Dabbling with rust

I have been dabbling with the rust programming language lately, it is quite refreshing compared to my work around high level programming langauges such as PHP, Ruby and JS. These are some of my thoughts on rust comnig from a high level programming language.

Memory management

In high level programming languages rarely do you worry about memory management, I’m not talking about direct memory manipulation as this is often not possible but rather the life time of your variables and objects as they are usually freed by the garbage collector, on the odd occasion you may have a run longer program which uses an ever increasing amount of memory or one that uses large amounts of data.
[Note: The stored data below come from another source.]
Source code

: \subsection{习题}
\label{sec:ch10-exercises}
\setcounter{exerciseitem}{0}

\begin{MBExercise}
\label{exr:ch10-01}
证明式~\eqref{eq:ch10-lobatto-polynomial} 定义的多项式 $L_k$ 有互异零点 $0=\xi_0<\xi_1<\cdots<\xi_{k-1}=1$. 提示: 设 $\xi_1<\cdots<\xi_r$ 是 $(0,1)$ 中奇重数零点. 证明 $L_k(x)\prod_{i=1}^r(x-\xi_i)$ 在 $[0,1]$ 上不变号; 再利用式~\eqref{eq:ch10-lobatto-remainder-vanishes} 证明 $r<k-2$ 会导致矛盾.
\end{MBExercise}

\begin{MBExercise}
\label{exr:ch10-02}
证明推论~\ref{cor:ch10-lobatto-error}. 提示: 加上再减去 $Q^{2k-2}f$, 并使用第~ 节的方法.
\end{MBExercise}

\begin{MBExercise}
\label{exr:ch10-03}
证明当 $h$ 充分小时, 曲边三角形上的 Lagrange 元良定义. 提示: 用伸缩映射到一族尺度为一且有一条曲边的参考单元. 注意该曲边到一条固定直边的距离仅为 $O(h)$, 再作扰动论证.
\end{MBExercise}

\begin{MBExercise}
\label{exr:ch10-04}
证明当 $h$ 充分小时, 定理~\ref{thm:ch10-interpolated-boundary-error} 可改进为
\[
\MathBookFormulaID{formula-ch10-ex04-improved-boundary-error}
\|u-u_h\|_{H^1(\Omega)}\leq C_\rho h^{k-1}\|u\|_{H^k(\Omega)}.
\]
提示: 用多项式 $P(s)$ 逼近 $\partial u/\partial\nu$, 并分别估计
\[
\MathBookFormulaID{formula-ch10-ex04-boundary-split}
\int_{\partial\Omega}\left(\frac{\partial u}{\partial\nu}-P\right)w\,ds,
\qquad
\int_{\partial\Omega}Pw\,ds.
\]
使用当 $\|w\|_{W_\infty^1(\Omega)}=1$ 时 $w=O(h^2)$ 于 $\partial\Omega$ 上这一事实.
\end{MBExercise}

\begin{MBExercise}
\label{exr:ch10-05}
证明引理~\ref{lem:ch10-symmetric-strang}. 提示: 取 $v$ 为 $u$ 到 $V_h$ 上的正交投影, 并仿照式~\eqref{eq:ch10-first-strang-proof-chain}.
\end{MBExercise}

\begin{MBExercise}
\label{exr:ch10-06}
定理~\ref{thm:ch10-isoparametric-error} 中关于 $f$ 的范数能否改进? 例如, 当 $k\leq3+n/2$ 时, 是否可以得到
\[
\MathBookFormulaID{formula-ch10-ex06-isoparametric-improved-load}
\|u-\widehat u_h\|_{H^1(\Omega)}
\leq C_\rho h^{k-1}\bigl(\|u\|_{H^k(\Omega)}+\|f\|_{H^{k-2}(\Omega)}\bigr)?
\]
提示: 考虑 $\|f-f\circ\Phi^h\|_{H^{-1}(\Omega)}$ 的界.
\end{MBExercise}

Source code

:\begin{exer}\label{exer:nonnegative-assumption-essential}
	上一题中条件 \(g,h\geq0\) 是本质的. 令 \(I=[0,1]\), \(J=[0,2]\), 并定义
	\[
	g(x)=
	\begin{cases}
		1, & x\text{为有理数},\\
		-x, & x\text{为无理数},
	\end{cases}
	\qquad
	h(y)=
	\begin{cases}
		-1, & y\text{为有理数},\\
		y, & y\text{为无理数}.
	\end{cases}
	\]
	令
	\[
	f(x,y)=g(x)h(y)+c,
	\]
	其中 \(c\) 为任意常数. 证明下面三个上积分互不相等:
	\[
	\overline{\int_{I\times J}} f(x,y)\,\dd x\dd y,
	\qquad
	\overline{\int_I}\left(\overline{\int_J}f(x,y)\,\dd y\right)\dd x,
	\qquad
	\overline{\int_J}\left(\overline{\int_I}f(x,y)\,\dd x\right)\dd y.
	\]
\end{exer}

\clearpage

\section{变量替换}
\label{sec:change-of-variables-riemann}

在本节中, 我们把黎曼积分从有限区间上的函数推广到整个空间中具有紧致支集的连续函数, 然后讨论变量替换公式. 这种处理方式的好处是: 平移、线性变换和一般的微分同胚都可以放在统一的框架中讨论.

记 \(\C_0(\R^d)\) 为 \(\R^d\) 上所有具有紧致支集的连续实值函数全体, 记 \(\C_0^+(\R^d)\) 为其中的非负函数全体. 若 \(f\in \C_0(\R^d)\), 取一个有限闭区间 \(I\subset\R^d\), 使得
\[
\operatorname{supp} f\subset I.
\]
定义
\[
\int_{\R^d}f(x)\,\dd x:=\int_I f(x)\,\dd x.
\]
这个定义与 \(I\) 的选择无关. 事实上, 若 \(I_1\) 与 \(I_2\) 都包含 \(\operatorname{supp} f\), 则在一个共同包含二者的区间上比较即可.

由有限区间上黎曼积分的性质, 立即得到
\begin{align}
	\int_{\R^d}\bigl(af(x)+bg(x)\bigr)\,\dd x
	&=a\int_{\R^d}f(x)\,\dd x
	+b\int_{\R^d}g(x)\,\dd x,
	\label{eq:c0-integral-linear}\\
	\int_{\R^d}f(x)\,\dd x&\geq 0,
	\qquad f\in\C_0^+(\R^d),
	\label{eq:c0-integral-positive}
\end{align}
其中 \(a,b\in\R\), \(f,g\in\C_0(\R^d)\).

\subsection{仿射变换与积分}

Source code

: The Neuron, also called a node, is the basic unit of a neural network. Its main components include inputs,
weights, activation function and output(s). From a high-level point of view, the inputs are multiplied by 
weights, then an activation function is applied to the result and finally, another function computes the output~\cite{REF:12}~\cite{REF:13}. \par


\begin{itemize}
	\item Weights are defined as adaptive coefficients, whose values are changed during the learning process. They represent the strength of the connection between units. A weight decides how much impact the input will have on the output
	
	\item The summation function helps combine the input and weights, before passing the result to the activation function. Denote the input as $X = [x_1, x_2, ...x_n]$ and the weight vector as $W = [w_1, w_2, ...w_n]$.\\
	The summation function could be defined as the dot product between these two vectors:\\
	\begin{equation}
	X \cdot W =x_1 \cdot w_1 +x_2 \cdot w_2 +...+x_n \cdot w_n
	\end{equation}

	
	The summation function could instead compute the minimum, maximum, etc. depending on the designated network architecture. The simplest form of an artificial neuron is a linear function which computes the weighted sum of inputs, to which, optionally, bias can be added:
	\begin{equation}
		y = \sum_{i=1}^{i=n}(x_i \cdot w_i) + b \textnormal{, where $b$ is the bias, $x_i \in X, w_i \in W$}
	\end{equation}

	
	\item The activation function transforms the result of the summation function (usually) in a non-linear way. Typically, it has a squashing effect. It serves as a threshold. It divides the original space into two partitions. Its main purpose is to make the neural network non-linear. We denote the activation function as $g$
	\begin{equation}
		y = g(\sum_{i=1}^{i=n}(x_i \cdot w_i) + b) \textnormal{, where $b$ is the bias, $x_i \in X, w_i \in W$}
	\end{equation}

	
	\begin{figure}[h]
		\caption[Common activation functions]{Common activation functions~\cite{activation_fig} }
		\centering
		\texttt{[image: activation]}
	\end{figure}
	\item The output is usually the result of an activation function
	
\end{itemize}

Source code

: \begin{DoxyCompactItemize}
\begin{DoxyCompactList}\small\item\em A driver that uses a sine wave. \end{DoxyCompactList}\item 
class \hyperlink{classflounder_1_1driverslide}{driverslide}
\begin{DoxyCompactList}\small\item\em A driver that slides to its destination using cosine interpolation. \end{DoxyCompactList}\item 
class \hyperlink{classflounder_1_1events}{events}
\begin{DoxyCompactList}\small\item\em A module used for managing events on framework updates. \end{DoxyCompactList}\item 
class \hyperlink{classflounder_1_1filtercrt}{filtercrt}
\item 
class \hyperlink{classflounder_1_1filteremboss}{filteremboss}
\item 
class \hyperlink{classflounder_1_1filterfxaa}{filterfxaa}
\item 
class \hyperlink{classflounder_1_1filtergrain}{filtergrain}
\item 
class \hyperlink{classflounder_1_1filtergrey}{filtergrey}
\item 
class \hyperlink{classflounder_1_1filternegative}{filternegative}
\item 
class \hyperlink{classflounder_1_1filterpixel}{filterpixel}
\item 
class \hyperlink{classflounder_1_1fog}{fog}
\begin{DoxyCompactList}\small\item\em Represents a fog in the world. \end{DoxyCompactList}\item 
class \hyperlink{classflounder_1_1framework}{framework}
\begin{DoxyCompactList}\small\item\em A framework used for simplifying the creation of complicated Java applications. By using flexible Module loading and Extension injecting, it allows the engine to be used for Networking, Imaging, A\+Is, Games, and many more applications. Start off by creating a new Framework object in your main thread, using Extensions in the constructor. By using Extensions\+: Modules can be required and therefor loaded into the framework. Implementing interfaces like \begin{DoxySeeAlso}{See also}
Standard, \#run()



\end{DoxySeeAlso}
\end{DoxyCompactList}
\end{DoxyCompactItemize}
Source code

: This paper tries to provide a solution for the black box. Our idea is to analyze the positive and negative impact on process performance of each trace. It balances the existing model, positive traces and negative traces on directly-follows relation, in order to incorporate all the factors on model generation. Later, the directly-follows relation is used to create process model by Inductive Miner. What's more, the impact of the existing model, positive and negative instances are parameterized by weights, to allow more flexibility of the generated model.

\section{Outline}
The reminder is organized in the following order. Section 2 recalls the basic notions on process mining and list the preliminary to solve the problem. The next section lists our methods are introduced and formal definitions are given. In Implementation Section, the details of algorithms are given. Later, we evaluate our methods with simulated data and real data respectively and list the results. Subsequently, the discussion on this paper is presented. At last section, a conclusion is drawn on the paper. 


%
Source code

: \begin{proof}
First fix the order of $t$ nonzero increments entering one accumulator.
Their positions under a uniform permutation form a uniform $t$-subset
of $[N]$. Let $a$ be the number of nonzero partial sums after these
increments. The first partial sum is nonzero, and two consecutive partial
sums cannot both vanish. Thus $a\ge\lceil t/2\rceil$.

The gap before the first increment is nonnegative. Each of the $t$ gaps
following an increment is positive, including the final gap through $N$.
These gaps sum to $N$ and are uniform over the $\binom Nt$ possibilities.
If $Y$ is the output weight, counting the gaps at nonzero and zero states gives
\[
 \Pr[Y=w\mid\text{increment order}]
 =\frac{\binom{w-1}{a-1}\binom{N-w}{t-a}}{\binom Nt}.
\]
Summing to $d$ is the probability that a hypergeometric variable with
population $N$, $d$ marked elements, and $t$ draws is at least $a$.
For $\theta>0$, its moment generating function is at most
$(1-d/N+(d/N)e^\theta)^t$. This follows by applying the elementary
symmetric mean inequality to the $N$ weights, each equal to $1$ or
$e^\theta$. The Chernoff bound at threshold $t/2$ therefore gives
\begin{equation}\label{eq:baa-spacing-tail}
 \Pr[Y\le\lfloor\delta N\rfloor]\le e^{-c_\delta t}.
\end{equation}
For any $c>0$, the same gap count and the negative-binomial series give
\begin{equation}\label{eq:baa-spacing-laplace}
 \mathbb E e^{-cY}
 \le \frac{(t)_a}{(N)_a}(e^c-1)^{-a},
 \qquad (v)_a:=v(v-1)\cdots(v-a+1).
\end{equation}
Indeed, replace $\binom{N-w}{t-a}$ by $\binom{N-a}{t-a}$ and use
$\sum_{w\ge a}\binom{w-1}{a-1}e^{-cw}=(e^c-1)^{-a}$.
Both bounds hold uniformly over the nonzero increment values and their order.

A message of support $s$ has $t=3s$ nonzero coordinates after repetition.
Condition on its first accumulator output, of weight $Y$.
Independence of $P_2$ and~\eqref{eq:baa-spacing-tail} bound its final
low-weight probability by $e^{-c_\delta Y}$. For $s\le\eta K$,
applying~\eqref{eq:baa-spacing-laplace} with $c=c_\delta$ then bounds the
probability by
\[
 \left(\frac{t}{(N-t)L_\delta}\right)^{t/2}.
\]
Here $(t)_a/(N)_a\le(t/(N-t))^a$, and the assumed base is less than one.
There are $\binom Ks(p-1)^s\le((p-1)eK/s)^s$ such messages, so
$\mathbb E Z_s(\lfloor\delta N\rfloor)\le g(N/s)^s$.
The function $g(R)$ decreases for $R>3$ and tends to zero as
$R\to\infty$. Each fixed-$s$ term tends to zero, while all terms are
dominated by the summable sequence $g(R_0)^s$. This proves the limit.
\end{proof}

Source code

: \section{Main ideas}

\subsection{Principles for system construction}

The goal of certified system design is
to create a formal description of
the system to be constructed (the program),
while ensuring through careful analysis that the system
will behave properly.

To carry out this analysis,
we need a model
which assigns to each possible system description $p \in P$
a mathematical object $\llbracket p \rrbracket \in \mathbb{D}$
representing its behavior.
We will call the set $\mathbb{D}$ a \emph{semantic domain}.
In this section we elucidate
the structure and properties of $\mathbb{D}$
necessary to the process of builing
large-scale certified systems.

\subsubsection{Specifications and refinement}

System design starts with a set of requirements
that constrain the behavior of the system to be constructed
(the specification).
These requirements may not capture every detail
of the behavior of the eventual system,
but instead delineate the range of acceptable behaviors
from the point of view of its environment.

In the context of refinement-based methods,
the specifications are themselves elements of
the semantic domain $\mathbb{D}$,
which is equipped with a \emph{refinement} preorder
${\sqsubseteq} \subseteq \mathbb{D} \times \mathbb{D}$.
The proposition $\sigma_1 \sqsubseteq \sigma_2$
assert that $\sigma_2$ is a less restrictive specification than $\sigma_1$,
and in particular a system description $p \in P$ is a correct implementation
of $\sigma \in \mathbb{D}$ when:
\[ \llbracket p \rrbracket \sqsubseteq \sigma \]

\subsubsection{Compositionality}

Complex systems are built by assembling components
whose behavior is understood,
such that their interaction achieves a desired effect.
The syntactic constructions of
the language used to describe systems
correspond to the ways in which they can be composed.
From a rust perspective you need to understand the difference between a stack allocated variable and a heap allocated variable and although I have learned this from university rarely did I think about it when programming perhaps this make’s me a bad programmer but generally I left it to the programming language to determine the best location of my variable or object.

Ownership

Again when programming I didn’t think about the ownership of an object, of course I was aware that by passing a variable to a function that it may manipulate that, but I did not think about whether it should hold on to that reference and make changes in future invokations unless it was expected. I think this could be a potential issue if you’re not anticipating it e.g. Doctrine’s managed objects.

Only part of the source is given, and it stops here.